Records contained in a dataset

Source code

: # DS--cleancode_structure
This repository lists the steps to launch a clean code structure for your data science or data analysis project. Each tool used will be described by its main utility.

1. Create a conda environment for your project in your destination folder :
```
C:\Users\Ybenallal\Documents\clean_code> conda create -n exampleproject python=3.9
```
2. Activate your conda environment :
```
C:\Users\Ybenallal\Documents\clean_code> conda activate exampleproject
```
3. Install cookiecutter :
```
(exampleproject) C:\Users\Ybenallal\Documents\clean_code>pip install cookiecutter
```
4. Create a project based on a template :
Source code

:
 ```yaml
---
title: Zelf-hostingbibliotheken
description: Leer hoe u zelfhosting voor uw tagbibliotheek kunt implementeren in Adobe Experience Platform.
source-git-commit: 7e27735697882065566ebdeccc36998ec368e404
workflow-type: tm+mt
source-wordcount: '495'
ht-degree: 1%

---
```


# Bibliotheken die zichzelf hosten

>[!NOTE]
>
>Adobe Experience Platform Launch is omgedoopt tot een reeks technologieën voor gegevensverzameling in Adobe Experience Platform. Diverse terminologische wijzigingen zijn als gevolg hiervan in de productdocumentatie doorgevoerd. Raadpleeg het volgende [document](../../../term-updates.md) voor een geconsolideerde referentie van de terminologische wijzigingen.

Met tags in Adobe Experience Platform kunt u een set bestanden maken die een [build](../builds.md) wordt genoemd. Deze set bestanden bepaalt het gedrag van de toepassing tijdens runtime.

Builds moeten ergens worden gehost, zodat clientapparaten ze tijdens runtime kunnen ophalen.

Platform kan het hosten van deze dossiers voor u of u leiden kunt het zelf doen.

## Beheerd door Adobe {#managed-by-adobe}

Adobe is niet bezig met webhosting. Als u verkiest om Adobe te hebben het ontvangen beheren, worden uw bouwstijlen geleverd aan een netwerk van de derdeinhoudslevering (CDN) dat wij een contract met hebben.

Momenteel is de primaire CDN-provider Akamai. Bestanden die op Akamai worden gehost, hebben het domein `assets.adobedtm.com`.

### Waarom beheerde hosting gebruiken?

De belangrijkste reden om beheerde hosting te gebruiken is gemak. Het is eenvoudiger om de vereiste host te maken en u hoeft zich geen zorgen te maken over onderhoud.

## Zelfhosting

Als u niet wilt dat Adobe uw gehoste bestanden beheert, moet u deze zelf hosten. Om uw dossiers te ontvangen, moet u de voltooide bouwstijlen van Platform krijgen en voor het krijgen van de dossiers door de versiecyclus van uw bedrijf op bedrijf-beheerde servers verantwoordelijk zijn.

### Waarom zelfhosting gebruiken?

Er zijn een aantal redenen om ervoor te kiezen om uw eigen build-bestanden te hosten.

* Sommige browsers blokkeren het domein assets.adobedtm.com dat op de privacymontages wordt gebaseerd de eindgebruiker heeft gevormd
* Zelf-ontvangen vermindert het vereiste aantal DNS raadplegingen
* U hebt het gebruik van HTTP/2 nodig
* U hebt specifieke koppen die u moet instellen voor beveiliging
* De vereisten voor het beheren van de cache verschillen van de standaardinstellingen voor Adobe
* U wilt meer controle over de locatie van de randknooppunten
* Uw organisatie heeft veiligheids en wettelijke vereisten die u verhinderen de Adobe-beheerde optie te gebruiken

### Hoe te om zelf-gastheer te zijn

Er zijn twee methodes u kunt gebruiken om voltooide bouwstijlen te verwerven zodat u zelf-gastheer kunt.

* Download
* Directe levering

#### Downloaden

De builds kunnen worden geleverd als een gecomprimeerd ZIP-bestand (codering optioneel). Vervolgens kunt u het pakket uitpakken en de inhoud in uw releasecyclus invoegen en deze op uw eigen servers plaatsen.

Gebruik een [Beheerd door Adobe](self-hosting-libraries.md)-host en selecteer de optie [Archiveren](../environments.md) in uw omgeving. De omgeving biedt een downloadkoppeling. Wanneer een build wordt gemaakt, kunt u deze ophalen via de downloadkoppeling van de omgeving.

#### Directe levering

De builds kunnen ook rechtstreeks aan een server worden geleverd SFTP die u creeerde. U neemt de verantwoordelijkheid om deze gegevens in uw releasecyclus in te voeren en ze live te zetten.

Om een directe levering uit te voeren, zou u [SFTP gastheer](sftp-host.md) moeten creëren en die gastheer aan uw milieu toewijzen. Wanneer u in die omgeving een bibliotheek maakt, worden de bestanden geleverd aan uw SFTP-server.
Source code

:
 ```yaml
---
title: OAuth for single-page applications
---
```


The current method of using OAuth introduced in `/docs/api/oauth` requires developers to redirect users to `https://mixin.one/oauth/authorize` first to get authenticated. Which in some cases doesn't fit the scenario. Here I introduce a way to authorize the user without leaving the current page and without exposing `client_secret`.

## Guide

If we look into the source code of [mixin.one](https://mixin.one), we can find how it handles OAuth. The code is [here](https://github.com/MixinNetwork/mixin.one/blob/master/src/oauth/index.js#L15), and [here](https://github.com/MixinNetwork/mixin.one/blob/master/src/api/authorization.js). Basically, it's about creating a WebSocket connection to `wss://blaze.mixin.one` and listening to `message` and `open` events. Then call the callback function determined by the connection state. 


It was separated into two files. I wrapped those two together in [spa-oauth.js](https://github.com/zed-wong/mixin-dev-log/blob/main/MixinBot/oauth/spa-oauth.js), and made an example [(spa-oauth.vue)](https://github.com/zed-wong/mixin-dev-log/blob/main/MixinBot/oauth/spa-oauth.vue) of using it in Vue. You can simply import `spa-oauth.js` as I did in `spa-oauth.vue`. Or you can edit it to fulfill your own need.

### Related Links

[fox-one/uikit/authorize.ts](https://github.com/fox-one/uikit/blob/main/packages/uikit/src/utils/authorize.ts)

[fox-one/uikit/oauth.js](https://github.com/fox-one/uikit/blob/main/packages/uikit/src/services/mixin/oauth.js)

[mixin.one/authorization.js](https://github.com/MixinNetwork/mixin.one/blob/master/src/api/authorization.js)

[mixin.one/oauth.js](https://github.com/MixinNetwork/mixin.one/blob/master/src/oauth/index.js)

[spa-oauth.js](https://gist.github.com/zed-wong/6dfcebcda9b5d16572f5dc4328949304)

▶ [What is required] For every line of the records above that holds the word "beheren", count one, and state the total only.

▶ [Response below] 2